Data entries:

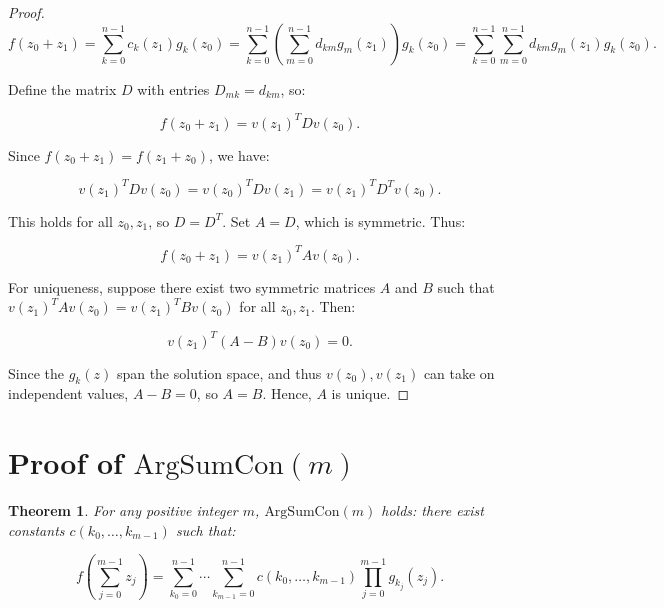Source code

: \documentclass{article}
\newtheorem{theorem}{Theorem}
\begin{document}
\begin{proof}
		\begin{equation}
			f(z_0 + z_1) = \sum_{k=0}^{n-1} c_k(z_1) g_k(z_0) = \sum_{k=0}^{n-1} \left( \sum_{m=0}^{n-1} d_{km} g_m(z_1) \right) g_k(z_0) = \sum_{k=0}^{n-1} \sum_{m=0}^{n-1} d_{km} g_m(z_1) g_k(z_0).
		\end{equation}
		
		Define the matrix \(D\) with entries \(D_{mk} = d_{km}\), so:
		
		\begin{equation}
			f(z_0 + z_1) = v(z_1)^T D v(z_0).
		\end{equation}
		
		Since \(f(z_0 + z_1) = f(z_1 + z_0)\), we have:
		
		\begin{equation}
			v(z_1)^T D v(z_0) = v(z_0)^T D v(z_1) = v(z_1)^T D^T v(z_0).
		\end{equation}
		
		This holds for all \(z_0, z_1\), so \(D = D^T\). Set \(A = D\), which is symmetric. Thus:
		
		\begin{equation}
			f(z_0 + z_1) = v(z_1)^T A v(z_0).
		\end{equation}
		
		For uniqueness, suppose there exist two symmetric matrices \(A\) and \(B\) such that \(v(z_1)^T A v(z_0) = v(z_1)^T B v(z_0)\) for all \(z_0, z_1\). Then:
		
		\begin{equation}
			v(z_1)^T (A - B) v(z_0) = 0.
		\end{equation}
		
		Since the \(g_k(z)\) span the solution space, and thus \(v(z_0), v(z_1)\) can take on independent values, \(A - B = 0\), so \(A = B\). Hence, \(A\) is unique.
	\end{proof}
	
	\section{Proof of \(\text{ArgSumCon}(m)\)}
	
	\begin{theorem}
		For any positive integer \(m\), \(\text{ArgSumCon}(m)\) holds: there exist constants \(c(k_0, \ldots, k_{m-1})\) such that:
		
		\begin{equation}
			f\left( \sum_{j=0}^{m-1} z_j \right) = \sum_{k_0=0}^{n-1} \cdots \sum_{k_{m-1}=0}^{n-1} c(k_0, \ldots, k_{m-1}) \prod_{j=0}^{m-1} g_{k_j}(z_j).
		\end{equation}
	\end{theorem}
	
\end{document}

» **WHAT YOU WILL DO**
What is needed is a count of the lines in the data that contain the word "holds"; please give it and no other words.

» **COMPLETED EXERCISE**
2